Almonds are versatile nuts and good for you in many ways.  We will use almond milk occasionally through Great Lent, and we will snack on almonds throughout the day.  Now, using them in skordalia is making us think about that lovely flavour that would balance the bite of the garlic.  In five minutes, we can make this dip in the food processor and serve guests or have as part of a meal as easily, without having the laborious process of cooking potatoes.  And, with the right food processor or blender, this should be super easy!

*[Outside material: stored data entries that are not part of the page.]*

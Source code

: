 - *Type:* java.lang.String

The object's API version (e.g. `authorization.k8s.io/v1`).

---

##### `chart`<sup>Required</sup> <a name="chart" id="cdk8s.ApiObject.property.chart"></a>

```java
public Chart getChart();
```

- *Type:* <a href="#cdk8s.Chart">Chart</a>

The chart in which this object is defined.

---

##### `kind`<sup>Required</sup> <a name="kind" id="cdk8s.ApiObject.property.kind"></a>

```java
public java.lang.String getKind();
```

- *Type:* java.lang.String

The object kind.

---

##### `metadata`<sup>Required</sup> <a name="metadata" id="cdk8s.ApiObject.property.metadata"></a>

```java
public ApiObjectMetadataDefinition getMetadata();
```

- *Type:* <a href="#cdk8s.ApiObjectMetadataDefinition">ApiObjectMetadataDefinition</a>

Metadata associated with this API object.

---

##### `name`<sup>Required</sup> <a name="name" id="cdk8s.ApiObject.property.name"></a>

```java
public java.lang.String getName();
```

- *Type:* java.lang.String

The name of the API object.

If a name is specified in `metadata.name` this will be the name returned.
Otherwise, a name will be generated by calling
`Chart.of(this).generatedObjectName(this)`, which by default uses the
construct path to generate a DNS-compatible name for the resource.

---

For this recipe to serve 2-4, you will need the following:

1/4 cup ground almonds (we bought it at a Middle-Eastern market in a bag)
2 TBSP bread crumbs
2-3 cloves garlic
2 TBSP red wine vinegar
1/2 cup oil

Put the almonds, bread crumbs, and garlic into the food processor or blender.  Pulse until the garlic is fully chopped and unidentifiable.  You will see that the texture of this combination will start to become less dry and may even stick to the sides of the blender.  Our Ninja chops everything and is very effective.  But, we have made this in the food processor, too, and the same thing happens -- everything gets pulverised and some of it sticks to the sides of the container.  Use a spatula to make sure all the mixture stays together.

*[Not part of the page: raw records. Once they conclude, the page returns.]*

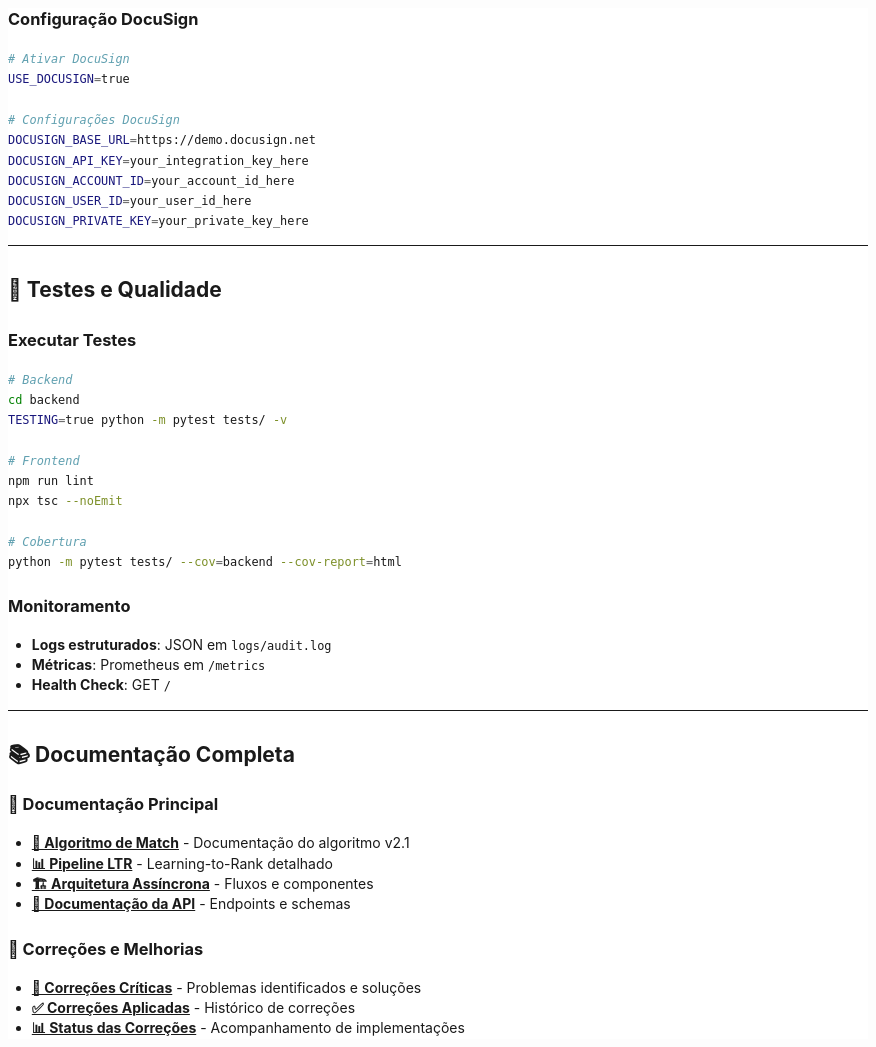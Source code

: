 ### Configuração DocuSign

```bash
# Ativar DocuSign
USE_DOCUSIGN=true

# Configurações DocuSign
DOCUSIGN_BASE_URL=https://demo.docusign.net
DOCUSIGN_API_KEY=your_integration_key_here
DOCUSIGN_ACCOUNT_ID=your_account_id_here
DOCUSIGN_USER_ID=your_user_id_here
DOCUSIGN_PRIVATE_KEY=your_private_key_here
```

---

## 🧪 Testes e Qualidade

### Executar Testes

```bash
# Backend
cd backend
TESTING=true python -m pytest tests/ -v

# Frontend
npm run lint
npx tsc --noEmit

# Cobertura
python -m pytest tests/ --cov=backend --cov-report=html
```

### Monitoramento
- **Logs estruturados**: JSON em `logs/audit.log`
- **Métricas**: Prometheus em `/metrics`
- **Health Check**: GET `/`

---

## 📚 Documentação Completa

### 📖 Documentação Principal
- **[🤖 Algoritmo de Match](./Algoritmo/Algoritmo.md)** - Documentação do algoritmo v2.1
- **[📊 Pipeline LTR](./Algoritmo/LTR_Pipeline.md)** - Learning-to-Rank detalhado
- **[🏗️ Arquitetura Assíncrona](./Algoritmo/Async_architecture.md)** - Fluxos e componentes
- **[📡 Documentação da API](./API_DOCUMENTATION.md)** - Endpoints e schemas

### 🔧 Correções e Melhorias
- **[🚨 Correções Críticas](./CORRECOES_CRITICAS.md)** - Problemas identificados e soluções
- **[✅ Correções Aplicadas](./CORRECOES_APLICADAS.md)** - Histórico de correções
- **[📊 Status das Correções](./STATUS_CORRECOES.md)** - Acompanhamento de implementações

Once the dry ingredients are combined, it is time to alternately add the oil and the vinegar and pulse to combine.  Add these in small quantities until they are all used and well combined.  Although we just poured them into the mix today and pulsed momentarily before whipping for one minute, the method of adding a little of each allows you to control the quantity.  You may want a thicker skordalia, so you would add less oil or less vinegar.  Or, you may want to make the mixture thinner, so you are going to use the whole amounts in the recipe.  Either way,  you can adjust the amount of oil and vinegar to control the consistency of the skordalia.  Once everything is mixed and blended together, you should have a thick, creamy skordalia.  Serve this with bread, crackers, vegetables, or a meal.




That was so easy and tasty, and it may be a little strong on the garlic.  But, with the right accompaniments, this was really good.  The almonds and the bread crumbs were so neutral that it was all about the garlic.  There may be a time that we use smaller cloves or only 1 instead of 2.  The quantity was minimal, and it would be a good dip for up to 4 people.  Or, it would be a great sauce for a piece of meat or fish, and then, this is the perfect amount.  Regardless of if you make a little or a lot, this recipe is going on our list of foods to make for unexpected visitors and guests, or to take to others when visiting.  It is a nice treat and we are glad to have yet another alternative to our heavier potato version of skordalia.

"Then their father Israel said to them, "If it must be so, then do this: take some of the best products of the land in your bags, and carry down to the man as a present, a little balm and a little honey, aromatic gum and myrrh, pistachio nuts and almonds."